In software terms, “deprecated” usually means a feature is still available but planned for removal. Microsoft has not officially declared that Visual Creator is being fully retired, but its role is being reduced and repositioned.

  • Visual Creator will no longer be pre-installed.
  • Visual content creation is shifting to the new Create experience inside Copilot.
  • Some environments may already lack access to the original Visual Creator agent.
  • The underlying functionality remains within Copilot, just in a different form.

So, while not entirely deprecated, Visual Creator as a standalone agent is being phased out.

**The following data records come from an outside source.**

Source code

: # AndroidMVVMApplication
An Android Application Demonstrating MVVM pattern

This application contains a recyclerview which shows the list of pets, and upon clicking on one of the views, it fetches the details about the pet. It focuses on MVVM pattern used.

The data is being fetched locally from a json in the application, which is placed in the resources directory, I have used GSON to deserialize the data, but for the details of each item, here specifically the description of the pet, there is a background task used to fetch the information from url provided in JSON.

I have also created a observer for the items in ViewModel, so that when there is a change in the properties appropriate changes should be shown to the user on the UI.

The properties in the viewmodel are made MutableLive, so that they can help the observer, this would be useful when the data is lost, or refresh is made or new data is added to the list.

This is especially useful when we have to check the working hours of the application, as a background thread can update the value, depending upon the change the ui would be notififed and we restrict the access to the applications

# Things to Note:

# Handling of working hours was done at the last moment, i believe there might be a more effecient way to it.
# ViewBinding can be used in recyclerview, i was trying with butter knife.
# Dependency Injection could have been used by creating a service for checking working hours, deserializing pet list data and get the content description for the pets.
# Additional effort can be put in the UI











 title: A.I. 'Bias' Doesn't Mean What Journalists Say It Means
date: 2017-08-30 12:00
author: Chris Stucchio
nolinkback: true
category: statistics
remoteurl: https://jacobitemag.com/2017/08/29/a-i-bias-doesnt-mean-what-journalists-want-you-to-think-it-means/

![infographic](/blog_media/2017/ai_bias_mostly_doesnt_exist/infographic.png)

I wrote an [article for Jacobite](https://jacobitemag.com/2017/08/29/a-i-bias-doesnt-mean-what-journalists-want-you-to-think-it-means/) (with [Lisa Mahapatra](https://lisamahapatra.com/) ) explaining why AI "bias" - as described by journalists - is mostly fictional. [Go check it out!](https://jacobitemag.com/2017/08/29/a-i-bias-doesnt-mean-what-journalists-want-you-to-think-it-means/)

What Is Replacing Visual Agent?

Rather than a direct one-to-one replacement, Microsoft is transitioning toward a broader and more integrated agent framework. Key successors include:

1. The “Create” Experience in Copilot

The Create experience is now the main way to generate and edit visual content (images, banners, posters, and videos). Instead of opening a separate agent, users can access these tools directly inside Copilot Chat or supported Microsoft 365 apps. This offers a more seamless and unified workflow.

2. Agent Mode in Office Apps and Office Agent in Chat

In late 2025, Microsoft introduced Agent Mode in Word and Excel, with PowerPoint integration on the way. This lets users interact directly with AI inside the app, handling data, formatting, and content creation tasks naturally.

Additionally, Office Agent in Copilot Chat allows users to create Word documents, PowerPoint decks, and other content directly through chat.

These new modes represent Microsoft’s shift toward a single, cohesive AI framework instead of separate niche agents.

3. Custom Agents via Copilot Studio and SDK

Organizations can now build their own agents through Copilot Studio or the Microsoft 365 Agents SDK. These tools let developers create tailored AI assistants—including visual or design-focused agents—to fit specific business needs.

This approach replaces the dependency on Microsoft’s prebuilt Visual Creator with a flexible, customizable alternative.

Why Is Microsoft Making This Change?

Several strategic reasons explain the shift:

  • Streamlined user experience: Embedding visual creation inside Copilot’s core experience removes the need for a separate interface.
  • Better admin control: Organizations can decide which agents to enable, improving governance and compliance.
  • Unified AI architecture: Microsoft’s focus is on a consistent Copilot experience powered by a single, extensible agent system.
  • Encouragement for customization: By emphasizing Copilot Studio and the Agents SDK, Microsoft empowers companies to design AI experiences that meet their specific needs.

What Should Users and Admins Expect?

  • End users: You may no longer see the Visual Creator agent by default. Use the Create experience for image or design generation.
  • Admins: Review your organization’s Copilot settings, as Visual Creator will no longer be automatically deployed.
  • Developers: Transition to Copilot Studio to build custom agents that handle visual or branded content generation.
  • Existing users: Any past content created with Visual Creator remains accessible in your chat history.

The Visual Agent (Visual Creator) is not being completely removed, but it is being replaced and integrated into Microsoft’s new Copilot framework.

Here’s the essence of what’s changing:

  • Visual Creator will no longer be pre-installed or appear by default.
  • Its core features now live inside the Create interface within Copilot.
  • Microsoft’s future lies in Agent Mode, Office Agent, and custom agents via Copilot Studio.

This transition marks Microsoft’s move toward a more unified, flexible, and enterprise-ready AI environment—one where users and developers can create their own intelligent assistants without relying on isolated agents.